Please return every line in the entries below with the word "your" in it.
::: Data for review
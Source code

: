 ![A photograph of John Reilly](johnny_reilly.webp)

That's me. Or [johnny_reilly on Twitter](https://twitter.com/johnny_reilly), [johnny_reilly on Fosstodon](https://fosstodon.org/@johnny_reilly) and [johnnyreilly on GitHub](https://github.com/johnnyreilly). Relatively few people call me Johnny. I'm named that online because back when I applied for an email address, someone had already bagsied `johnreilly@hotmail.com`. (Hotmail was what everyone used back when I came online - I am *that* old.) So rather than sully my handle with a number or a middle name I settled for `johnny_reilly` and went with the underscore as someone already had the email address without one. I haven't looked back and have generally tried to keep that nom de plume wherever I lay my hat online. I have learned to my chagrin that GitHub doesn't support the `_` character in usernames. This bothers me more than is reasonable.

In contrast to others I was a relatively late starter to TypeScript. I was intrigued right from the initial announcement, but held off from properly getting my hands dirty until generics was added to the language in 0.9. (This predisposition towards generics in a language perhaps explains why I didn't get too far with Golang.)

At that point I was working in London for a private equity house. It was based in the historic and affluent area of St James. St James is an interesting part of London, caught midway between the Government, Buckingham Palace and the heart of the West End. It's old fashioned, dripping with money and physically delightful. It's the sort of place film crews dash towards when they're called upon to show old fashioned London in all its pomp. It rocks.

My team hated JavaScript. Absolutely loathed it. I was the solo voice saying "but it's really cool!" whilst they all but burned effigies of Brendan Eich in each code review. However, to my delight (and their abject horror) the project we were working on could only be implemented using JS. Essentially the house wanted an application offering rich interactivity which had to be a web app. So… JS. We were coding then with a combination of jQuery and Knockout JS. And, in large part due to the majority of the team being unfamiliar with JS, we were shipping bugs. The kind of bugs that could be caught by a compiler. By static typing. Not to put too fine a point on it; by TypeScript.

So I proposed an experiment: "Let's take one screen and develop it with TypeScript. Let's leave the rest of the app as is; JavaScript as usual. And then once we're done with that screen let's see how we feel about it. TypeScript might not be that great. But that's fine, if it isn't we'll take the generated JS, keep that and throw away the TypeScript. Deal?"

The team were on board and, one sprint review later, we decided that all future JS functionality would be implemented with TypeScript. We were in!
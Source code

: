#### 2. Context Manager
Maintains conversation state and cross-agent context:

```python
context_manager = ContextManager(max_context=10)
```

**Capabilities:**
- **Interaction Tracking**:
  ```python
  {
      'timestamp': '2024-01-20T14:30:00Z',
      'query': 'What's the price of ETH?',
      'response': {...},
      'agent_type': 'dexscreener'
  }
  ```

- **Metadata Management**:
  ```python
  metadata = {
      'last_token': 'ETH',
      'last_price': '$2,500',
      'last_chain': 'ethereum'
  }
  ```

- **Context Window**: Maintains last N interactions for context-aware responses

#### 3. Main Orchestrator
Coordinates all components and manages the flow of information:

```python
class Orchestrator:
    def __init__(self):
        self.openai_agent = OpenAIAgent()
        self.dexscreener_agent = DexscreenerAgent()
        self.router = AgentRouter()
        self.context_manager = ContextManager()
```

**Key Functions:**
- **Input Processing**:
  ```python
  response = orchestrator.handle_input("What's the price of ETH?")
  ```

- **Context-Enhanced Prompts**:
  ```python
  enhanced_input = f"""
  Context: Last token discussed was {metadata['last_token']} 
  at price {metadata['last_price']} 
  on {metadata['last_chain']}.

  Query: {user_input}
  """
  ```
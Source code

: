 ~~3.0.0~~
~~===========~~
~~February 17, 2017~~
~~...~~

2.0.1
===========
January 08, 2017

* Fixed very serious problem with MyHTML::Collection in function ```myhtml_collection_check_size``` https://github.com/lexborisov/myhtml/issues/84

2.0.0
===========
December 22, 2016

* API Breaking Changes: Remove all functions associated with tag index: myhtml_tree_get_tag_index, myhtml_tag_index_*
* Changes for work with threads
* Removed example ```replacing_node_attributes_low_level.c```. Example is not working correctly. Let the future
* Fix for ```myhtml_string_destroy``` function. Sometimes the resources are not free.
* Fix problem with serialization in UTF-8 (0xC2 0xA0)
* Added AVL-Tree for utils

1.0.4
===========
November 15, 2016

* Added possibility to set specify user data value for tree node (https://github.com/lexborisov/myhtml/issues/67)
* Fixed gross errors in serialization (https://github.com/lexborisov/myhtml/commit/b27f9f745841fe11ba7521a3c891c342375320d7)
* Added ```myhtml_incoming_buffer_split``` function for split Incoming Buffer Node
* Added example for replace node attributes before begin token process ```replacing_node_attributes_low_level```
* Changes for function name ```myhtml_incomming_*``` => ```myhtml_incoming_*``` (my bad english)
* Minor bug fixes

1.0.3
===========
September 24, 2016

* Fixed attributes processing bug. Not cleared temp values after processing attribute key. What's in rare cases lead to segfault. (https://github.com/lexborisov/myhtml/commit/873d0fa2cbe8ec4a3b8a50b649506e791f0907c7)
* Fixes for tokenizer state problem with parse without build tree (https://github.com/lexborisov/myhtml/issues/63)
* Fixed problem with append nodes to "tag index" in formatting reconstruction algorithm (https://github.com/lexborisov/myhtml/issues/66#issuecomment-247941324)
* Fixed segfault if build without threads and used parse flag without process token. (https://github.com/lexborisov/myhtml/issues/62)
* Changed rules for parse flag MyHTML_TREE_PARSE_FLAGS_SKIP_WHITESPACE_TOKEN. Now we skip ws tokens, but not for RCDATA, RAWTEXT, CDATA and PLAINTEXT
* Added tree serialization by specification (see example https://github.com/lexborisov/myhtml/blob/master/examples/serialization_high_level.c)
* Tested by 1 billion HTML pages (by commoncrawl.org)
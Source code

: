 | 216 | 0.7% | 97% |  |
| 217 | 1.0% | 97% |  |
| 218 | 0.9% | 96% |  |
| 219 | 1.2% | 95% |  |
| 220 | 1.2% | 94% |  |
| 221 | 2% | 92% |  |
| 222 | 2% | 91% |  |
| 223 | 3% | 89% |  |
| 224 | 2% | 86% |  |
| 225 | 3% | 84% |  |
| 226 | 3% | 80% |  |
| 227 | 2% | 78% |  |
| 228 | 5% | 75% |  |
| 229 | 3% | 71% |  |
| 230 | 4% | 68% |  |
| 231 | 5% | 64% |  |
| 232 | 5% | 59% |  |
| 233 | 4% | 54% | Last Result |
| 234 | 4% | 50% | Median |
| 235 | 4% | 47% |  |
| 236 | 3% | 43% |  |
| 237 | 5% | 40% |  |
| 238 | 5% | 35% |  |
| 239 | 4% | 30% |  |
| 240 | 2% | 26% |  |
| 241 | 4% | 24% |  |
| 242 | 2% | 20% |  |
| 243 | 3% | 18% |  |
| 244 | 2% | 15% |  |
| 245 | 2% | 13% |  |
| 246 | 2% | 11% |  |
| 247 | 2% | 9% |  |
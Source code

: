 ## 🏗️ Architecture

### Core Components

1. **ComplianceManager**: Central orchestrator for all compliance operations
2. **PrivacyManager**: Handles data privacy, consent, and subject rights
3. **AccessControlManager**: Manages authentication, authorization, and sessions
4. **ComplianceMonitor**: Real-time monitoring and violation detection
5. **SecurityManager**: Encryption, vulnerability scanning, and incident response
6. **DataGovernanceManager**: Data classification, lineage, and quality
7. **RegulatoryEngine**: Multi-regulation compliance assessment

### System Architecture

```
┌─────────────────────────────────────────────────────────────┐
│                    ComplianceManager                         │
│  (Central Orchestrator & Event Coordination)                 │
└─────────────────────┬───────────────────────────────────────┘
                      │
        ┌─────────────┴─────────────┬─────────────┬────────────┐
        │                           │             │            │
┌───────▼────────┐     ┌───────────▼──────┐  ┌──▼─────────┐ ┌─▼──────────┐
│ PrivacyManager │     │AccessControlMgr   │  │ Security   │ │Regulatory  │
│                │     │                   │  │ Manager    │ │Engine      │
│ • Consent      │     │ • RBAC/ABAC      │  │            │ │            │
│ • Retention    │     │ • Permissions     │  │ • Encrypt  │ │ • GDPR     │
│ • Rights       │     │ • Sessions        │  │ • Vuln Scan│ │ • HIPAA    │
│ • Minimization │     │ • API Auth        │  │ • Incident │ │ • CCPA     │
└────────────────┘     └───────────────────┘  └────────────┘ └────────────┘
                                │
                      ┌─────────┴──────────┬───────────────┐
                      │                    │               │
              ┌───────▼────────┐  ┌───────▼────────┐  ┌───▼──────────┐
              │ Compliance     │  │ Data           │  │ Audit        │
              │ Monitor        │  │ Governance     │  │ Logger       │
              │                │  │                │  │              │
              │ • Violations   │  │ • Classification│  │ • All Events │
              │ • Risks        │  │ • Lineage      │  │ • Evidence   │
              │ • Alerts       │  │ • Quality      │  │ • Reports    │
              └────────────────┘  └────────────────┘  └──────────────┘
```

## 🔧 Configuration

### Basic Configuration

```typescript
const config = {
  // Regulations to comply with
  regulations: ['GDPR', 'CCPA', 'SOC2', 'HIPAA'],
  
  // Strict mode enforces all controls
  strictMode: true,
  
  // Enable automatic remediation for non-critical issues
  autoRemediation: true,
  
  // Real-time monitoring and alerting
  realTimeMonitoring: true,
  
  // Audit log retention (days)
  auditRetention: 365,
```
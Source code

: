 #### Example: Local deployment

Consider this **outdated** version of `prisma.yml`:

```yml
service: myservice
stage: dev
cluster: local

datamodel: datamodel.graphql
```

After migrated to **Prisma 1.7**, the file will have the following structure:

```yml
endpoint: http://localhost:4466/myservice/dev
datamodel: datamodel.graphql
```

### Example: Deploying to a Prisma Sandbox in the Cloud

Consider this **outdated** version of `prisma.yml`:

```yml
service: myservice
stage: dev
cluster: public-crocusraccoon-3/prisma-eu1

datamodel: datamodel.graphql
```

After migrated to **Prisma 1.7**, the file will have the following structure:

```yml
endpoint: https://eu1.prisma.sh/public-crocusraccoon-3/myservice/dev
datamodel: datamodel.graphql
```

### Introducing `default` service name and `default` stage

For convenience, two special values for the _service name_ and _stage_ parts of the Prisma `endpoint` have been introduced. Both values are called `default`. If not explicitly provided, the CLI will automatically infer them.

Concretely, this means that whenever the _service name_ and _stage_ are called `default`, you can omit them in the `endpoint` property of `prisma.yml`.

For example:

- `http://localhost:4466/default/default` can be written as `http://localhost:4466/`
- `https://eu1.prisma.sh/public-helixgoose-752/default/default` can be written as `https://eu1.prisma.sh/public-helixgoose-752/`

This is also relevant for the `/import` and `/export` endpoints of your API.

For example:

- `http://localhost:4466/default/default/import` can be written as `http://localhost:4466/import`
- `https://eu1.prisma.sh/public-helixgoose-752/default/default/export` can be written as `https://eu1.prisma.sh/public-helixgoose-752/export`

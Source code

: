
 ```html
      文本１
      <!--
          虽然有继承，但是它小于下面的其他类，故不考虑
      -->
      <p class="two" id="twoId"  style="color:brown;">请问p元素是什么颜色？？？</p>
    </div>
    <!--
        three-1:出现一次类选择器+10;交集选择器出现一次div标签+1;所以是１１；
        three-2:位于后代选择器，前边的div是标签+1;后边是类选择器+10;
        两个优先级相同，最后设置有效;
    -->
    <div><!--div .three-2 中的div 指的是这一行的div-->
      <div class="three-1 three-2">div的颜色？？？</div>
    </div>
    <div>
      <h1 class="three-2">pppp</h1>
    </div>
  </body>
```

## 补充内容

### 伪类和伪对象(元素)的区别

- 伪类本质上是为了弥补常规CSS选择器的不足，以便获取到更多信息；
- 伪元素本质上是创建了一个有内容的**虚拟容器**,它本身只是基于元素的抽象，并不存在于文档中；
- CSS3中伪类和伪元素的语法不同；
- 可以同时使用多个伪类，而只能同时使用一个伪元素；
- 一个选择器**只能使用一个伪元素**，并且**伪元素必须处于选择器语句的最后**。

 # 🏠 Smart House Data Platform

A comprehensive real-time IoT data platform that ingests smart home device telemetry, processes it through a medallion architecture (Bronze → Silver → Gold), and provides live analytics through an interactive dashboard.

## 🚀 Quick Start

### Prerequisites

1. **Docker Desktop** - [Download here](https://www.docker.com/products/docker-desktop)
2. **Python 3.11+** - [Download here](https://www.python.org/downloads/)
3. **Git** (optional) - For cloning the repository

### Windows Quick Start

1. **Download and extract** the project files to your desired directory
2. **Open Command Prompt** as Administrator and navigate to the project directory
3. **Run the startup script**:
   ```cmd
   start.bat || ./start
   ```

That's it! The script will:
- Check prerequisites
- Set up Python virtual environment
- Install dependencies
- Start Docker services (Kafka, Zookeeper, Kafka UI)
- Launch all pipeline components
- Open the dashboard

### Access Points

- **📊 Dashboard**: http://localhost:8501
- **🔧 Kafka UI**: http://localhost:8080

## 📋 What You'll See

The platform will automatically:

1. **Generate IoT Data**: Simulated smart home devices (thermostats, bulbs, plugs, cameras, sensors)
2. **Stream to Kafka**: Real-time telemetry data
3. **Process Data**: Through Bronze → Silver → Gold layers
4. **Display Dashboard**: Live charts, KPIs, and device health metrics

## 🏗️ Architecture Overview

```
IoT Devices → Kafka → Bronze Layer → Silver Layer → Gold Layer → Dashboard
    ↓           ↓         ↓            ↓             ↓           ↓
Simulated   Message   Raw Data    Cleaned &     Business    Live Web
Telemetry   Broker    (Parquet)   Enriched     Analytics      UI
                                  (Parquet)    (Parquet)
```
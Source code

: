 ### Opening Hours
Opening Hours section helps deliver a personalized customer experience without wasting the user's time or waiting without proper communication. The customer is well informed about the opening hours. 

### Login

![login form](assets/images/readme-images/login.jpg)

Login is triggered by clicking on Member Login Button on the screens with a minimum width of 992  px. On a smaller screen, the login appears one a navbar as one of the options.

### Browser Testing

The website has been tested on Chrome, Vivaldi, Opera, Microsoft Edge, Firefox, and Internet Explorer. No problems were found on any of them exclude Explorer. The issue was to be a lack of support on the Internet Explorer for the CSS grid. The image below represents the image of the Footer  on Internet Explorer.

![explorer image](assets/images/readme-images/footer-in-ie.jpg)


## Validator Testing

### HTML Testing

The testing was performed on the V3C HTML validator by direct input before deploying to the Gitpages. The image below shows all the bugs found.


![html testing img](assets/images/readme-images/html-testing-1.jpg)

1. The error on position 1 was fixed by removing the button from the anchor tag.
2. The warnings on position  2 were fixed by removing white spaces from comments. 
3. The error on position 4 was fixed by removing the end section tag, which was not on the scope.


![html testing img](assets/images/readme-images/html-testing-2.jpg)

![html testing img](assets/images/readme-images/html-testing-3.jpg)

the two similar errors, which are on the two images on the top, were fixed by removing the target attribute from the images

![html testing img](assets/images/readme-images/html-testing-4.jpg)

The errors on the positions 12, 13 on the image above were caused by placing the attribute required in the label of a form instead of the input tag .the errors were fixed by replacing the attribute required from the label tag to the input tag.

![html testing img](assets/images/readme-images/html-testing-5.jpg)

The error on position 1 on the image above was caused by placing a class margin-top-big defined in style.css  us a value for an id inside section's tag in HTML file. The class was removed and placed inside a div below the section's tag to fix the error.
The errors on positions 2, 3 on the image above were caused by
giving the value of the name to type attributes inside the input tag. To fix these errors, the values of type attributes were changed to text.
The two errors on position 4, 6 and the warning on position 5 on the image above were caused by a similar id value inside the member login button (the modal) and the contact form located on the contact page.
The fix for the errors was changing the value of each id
::::::
### Result below:
This is also relevant for the `/import` and `/export` endpoints of your API.
1. **Download and extract** the project files to your desired directory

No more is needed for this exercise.